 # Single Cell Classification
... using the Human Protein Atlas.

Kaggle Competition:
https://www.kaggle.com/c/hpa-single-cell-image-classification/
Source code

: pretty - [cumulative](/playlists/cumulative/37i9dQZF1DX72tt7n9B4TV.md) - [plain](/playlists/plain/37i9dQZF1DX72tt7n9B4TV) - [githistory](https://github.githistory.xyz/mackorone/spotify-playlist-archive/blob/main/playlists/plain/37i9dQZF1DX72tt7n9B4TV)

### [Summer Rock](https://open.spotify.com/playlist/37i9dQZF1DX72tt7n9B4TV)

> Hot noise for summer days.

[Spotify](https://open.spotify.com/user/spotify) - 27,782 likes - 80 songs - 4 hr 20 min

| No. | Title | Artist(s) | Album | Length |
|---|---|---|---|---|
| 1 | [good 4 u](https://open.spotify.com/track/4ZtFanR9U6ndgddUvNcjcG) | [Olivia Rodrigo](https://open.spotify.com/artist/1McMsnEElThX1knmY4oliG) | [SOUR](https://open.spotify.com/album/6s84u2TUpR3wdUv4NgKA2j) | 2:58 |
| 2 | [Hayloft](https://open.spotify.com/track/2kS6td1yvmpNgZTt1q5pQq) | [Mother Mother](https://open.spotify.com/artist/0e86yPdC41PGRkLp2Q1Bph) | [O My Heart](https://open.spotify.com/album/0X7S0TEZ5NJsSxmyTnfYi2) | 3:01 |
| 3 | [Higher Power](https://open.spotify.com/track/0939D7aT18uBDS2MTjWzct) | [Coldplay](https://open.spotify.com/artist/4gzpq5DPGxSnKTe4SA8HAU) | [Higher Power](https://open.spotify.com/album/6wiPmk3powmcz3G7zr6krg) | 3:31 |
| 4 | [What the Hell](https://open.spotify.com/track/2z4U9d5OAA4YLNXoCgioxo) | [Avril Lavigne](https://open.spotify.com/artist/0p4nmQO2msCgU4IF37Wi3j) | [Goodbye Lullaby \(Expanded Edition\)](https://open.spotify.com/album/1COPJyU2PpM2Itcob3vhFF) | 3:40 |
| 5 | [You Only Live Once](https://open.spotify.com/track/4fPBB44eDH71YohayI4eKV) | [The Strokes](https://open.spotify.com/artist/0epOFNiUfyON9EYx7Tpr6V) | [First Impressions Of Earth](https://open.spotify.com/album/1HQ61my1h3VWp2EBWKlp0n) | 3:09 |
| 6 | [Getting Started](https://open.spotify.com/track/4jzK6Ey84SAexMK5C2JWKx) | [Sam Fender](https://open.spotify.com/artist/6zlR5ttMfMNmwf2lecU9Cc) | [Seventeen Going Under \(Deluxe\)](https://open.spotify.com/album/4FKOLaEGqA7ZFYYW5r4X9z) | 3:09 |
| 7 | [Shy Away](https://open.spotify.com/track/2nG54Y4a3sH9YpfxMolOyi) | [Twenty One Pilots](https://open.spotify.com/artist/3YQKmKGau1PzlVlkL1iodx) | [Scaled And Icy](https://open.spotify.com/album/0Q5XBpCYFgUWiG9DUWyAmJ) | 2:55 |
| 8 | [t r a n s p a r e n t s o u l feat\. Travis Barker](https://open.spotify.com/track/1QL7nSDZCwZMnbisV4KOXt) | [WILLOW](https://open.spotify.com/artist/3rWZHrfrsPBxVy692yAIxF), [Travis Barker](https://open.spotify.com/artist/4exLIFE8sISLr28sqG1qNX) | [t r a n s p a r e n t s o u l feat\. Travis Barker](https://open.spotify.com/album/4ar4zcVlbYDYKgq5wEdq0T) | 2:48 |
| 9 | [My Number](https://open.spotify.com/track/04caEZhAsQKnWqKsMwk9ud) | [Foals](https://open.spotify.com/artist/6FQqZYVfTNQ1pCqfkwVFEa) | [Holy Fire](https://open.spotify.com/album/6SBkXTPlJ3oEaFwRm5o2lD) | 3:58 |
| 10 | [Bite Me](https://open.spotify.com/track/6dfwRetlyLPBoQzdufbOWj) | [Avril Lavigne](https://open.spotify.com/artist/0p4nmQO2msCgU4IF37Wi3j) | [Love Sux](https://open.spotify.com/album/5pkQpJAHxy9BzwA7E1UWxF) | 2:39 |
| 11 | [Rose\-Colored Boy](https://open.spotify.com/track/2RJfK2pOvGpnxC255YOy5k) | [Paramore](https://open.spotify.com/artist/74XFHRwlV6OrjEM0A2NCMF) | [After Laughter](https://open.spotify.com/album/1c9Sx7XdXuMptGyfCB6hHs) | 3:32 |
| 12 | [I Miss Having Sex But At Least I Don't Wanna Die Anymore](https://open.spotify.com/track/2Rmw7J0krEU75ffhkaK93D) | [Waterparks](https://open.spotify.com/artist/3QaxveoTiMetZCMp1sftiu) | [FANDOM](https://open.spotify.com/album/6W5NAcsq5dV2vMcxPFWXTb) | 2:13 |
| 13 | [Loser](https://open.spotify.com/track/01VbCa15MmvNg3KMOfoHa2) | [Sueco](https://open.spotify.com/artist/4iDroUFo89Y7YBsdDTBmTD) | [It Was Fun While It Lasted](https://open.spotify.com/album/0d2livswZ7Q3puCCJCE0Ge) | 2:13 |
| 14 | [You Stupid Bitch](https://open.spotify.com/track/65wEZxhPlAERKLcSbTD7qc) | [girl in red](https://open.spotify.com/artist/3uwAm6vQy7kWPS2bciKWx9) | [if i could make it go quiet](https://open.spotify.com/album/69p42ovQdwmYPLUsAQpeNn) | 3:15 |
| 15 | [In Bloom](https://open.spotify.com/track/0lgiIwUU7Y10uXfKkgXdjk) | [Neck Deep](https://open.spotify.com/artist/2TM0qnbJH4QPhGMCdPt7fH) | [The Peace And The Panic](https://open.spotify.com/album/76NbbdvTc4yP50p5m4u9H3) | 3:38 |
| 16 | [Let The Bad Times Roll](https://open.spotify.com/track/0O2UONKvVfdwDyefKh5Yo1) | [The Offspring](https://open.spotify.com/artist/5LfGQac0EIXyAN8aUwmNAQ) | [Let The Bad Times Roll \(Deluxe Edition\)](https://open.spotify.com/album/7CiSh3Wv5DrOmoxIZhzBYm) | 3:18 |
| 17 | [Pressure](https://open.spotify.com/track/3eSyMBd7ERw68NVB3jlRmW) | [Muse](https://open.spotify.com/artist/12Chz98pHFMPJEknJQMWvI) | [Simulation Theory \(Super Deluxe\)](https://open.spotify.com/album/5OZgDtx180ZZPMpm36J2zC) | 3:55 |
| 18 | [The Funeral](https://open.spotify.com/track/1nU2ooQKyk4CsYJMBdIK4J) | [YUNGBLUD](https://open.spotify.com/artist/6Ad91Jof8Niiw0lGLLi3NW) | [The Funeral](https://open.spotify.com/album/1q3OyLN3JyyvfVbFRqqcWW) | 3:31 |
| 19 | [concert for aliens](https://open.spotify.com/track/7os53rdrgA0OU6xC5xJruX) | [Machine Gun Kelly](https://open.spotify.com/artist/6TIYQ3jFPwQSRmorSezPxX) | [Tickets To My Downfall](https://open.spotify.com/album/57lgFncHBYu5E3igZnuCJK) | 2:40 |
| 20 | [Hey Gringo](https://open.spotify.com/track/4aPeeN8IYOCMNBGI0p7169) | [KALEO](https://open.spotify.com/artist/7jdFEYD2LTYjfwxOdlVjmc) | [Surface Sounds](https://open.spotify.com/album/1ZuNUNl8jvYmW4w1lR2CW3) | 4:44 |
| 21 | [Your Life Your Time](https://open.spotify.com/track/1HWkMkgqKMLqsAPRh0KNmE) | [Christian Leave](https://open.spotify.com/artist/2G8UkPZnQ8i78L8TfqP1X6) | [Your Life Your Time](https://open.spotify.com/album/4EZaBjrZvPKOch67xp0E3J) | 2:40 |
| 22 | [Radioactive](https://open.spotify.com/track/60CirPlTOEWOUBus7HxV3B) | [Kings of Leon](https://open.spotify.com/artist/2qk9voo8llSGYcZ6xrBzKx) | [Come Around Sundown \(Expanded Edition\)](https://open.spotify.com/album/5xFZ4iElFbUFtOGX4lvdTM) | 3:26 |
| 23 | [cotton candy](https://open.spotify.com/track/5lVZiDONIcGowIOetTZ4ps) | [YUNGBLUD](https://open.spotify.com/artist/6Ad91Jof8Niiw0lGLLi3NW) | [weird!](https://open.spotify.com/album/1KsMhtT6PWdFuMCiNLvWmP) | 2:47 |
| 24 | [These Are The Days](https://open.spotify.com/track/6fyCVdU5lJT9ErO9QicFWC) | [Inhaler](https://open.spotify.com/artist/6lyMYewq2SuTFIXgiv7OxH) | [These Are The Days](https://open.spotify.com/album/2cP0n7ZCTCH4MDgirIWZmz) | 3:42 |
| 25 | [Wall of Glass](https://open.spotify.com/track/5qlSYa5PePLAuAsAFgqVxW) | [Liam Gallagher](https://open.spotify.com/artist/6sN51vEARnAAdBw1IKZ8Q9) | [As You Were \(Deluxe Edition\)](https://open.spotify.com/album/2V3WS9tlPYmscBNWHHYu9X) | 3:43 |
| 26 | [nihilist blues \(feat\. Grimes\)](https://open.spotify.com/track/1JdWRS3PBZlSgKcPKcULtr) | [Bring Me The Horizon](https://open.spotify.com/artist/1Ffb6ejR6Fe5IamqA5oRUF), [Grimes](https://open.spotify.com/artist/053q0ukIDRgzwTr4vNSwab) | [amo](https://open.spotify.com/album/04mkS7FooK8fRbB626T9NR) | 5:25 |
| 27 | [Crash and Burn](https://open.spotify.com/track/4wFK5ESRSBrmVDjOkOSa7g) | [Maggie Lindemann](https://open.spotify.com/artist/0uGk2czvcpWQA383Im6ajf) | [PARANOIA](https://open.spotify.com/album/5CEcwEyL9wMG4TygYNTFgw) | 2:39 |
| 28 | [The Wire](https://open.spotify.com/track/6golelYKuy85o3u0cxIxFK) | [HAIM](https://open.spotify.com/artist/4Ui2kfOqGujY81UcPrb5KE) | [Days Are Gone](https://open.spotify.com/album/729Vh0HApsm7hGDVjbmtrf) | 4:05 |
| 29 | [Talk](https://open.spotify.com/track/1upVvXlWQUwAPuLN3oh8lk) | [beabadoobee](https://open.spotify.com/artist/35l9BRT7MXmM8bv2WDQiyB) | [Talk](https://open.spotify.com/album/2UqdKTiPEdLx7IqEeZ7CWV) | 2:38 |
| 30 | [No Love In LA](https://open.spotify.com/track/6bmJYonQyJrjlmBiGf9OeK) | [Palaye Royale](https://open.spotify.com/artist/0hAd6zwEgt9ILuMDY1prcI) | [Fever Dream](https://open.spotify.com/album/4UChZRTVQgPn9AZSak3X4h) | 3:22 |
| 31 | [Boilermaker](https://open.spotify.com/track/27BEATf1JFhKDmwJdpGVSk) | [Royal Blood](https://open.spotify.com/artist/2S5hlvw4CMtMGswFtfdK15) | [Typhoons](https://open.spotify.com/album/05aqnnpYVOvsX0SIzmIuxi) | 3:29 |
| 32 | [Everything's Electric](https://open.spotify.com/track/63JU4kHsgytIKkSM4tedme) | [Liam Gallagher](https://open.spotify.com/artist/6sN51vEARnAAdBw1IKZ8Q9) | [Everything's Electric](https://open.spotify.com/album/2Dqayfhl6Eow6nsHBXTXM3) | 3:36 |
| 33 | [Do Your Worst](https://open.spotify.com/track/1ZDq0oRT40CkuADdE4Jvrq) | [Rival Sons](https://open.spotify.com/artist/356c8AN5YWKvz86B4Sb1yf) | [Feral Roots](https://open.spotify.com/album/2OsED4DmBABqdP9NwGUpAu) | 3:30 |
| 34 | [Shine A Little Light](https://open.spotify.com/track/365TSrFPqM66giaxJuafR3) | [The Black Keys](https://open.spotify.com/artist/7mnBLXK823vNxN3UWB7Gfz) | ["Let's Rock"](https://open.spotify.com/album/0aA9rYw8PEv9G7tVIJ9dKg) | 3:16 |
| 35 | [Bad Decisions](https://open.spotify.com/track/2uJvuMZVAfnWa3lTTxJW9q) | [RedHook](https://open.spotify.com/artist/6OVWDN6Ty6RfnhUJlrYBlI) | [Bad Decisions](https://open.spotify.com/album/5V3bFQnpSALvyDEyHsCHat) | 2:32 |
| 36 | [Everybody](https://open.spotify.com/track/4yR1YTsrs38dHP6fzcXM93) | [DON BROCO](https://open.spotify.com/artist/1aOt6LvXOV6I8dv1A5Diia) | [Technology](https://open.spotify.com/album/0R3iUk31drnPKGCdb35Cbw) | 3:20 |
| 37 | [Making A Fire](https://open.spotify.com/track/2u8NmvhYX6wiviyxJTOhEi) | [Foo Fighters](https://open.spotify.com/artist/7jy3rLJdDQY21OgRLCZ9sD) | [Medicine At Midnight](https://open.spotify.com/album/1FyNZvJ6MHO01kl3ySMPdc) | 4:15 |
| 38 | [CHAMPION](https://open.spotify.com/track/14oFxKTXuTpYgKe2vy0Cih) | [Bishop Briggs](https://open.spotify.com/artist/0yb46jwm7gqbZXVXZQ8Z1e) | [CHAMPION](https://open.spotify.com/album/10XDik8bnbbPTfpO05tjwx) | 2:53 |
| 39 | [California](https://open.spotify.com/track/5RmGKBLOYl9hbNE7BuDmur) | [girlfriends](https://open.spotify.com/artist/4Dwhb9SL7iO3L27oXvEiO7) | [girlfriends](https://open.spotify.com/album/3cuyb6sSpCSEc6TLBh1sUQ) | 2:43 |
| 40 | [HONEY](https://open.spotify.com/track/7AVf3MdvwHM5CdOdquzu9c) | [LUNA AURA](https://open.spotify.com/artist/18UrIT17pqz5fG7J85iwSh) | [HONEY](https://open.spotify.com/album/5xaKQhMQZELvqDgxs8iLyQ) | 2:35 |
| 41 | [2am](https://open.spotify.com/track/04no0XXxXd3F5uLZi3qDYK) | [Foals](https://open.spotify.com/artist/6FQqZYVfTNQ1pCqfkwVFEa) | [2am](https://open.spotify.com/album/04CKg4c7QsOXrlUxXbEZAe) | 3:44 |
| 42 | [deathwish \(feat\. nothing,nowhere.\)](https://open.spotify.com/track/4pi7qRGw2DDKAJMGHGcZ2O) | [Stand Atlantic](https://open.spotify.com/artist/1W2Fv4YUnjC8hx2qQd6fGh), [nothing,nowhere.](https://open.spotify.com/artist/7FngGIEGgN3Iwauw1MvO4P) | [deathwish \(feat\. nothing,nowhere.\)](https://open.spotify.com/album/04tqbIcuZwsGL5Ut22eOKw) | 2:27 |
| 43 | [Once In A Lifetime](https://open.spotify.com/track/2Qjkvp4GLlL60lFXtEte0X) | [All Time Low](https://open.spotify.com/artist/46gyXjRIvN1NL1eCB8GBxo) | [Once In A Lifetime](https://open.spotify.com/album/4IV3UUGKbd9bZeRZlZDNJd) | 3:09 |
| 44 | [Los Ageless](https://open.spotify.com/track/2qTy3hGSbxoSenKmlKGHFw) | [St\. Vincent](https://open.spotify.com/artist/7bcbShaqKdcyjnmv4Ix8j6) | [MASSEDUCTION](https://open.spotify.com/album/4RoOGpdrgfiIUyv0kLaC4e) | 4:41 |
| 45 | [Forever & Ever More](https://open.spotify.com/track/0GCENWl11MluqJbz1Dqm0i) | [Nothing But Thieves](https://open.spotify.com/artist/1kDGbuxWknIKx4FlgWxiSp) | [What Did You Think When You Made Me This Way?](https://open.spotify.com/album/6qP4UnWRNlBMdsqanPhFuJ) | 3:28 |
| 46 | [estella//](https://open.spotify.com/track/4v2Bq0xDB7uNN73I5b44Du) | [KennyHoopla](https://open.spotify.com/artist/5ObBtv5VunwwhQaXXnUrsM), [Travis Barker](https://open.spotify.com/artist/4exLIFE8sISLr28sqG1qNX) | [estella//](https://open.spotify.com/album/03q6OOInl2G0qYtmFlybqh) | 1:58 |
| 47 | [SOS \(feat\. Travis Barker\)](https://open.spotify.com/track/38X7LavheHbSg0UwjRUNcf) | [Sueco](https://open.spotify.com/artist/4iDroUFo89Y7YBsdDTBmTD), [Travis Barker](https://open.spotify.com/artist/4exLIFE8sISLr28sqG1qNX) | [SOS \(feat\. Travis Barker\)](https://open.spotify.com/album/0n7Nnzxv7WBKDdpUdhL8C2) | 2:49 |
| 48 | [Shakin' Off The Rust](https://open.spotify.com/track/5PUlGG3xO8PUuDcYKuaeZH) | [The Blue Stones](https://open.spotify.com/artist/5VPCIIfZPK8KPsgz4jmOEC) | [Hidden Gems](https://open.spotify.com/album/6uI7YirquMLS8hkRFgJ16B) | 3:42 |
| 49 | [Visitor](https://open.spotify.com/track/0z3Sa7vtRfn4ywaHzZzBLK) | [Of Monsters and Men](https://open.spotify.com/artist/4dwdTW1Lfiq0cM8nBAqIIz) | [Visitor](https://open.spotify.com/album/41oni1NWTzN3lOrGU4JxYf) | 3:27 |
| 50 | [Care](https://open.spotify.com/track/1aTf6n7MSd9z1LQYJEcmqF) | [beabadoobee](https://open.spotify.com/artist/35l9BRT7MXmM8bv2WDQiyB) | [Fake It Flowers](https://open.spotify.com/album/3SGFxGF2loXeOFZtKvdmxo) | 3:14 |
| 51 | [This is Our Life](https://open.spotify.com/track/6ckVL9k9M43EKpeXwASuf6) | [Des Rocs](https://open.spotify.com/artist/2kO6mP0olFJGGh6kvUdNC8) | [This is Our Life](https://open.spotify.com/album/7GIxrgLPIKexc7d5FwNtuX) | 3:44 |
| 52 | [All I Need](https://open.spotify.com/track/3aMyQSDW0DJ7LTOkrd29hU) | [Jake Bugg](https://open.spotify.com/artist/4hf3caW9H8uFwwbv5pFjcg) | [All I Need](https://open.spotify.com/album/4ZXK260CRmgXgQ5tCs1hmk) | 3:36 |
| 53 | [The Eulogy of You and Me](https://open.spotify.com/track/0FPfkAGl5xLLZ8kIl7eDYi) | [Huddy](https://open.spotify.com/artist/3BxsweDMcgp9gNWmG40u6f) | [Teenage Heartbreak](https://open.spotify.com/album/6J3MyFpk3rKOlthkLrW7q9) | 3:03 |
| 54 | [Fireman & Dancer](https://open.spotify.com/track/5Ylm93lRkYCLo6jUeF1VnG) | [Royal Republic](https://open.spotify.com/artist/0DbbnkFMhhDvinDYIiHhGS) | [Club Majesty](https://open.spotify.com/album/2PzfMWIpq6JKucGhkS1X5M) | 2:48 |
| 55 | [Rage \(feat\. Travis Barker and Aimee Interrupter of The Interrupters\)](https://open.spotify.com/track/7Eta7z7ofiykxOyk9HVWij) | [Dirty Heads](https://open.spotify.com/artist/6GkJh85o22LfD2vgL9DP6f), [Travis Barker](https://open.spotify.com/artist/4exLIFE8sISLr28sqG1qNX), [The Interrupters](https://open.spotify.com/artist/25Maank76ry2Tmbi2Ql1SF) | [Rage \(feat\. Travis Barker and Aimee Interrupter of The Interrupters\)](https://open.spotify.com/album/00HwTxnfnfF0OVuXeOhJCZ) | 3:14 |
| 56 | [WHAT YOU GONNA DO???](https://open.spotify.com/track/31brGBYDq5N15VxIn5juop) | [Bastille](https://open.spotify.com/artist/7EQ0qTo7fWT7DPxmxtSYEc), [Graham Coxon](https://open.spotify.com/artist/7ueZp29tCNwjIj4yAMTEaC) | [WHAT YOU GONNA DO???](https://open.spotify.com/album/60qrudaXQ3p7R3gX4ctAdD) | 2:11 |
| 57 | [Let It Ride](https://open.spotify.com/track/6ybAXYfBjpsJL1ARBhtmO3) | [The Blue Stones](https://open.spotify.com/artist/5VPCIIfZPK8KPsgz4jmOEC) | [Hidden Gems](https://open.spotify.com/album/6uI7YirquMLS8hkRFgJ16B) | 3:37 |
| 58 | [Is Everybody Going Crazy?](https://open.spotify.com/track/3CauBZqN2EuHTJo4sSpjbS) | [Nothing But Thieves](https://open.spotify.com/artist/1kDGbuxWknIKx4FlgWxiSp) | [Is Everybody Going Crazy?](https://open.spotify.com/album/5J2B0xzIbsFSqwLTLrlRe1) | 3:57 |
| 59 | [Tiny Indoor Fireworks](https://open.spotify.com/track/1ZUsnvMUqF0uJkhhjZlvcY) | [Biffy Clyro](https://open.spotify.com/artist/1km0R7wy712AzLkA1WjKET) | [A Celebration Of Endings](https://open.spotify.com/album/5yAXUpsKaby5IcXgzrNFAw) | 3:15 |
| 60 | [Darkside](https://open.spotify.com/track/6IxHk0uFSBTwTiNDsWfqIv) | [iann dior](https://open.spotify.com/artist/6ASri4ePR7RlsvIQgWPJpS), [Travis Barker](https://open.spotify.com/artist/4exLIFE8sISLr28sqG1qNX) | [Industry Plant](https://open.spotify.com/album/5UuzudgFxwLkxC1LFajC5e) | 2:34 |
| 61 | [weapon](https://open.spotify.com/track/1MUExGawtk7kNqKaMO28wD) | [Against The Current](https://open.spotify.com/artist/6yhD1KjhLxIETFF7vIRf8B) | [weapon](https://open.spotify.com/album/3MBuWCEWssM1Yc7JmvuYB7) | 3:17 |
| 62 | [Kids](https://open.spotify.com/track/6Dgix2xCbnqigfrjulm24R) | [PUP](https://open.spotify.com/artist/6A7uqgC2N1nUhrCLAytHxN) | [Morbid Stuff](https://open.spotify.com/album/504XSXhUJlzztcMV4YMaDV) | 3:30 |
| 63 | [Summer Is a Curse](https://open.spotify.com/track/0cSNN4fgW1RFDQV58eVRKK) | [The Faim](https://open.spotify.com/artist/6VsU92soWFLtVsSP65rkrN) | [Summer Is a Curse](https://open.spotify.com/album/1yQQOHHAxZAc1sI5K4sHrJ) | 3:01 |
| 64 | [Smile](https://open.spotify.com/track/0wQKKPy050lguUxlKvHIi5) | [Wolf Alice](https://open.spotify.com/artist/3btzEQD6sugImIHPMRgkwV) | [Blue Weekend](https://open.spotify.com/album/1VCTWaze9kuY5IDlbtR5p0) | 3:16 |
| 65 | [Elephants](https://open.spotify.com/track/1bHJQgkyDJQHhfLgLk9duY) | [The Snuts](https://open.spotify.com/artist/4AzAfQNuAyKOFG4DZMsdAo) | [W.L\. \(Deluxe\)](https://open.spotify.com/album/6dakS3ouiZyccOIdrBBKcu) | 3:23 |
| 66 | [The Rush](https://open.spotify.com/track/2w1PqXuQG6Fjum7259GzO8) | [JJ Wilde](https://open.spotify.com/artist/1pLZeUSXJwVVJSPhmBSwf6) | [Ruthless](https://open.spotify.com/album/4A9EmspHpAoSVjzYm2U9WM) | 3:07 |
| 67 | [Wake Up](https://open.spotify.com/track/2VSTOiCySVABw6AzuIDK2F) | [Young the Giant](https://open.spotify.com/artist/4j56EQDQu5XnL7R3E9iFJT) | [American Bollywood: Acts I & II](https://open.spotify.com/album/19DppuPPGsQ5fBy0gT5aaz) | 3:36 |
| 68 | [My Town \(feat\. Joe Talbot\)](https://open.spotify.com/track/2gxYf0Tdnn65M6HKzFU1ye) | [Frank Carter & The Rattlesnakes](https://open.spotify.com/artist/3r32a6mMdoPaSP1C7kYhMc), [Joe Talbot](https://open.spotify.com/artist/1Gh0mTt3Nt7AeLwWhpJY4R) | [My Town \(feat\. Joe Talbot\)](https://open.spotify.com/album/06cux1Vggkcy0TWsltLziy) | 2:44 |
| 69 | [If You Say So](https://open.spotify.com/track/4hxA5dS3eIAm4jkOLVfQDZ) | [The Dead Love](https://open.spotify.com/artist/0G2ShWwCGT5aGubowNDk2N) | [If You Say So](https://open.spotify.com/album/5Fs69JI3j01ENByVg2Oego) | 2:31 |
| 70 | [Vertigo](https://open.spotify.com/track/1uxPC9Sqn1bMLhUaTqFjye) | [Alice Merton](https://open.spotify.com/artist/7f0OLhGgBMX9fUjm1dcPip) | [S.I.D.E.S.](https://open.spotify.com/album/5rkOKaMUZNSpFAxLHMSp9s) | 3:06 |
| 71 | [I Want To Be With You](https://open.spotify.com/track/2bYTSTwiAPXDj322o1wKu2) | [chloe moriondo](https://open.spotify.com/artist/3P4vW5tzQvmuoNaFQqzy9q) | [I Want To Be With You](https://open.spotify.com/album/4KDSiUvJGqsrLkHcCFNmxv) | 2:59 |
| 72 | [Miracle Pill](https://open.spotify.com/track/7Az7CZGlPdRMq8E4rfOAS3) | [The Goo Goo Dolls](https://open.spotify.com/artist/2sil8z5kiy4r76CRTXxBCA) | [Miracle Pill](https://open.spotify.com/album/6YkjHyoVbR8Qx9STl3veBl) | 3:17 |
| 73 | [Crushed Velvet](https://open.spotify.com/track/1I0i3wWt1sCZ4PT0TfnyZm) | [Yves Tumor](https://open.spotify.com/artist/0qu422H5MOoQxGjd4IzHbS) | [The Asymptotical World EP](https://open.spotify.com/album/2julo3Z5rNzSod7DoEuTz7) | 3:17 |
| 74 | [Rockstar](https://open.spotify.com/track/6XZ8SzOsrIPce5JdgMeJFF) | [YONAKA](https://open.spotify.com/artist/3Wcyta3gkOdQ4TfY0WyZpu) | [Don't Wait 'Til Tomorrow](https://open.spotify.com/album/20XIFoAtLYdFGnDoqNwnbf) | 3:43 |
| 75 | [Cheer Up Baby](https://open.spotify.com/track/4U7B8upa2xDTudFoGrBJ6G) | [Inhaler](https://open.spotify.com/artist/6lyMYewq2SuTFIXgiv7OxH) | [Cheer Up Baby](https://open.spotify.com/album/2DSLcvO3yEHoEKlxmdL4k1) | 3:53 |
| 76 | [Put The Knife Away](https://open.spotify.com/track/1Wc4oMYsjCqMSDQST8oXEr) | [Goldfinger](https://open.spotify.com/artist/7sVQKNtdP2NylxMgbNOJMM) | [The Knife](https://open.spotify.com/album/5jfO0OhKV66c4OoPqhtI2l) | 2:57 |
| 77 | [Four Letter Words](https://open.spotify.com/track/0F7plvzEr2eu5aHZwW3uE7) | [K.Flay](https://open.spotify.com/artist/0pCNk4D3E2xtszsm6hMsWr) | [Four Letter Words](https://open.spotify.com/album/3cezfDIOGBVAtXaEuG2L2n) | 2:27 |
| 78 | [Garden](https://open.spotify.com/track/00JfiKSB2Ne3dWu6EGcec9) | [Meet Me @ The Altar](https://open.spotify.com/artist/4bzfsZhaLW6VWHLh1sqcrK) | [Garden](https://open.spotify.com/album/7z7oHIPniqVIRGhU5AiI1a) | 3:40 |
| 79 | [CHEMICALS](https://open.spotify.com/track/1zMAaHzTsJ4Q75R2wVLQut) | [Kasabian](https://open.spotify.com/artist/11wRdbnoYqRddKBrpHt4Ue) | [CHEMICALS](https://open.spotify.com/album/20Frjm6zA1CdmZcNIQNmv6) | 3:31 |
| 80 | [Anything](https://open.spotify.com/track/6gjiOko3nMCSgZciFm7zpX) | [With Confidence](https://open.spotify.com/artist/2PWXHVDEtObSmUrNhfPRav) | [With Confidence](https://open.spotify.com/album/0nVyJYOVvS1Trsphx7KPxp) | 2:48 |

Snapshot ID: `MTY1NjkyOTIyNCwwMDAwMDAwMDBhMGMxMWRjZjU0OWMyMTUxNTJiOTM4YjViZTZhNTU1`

------------

Brief: After identifying the lines above that contain "playlist", copy each one.

Output below:
: pretty - [cumulative](/playlists/cumulative/37i9dQZF1DX72tt7n9B4TV.md) - [plain](/playlists/plain/37i9dQZF1DX72tt7n9B4TV) - [githistory](https://github.githistory.xyz/mackorone/spotify-playlist-archive/blob/main/playlists/plain/37i9dQZF1DX72tt7n9B4TV)
### [Summer Rock](https://open.spotify.com/playlist/37i9dQZF1DX72tt7n9B4TV)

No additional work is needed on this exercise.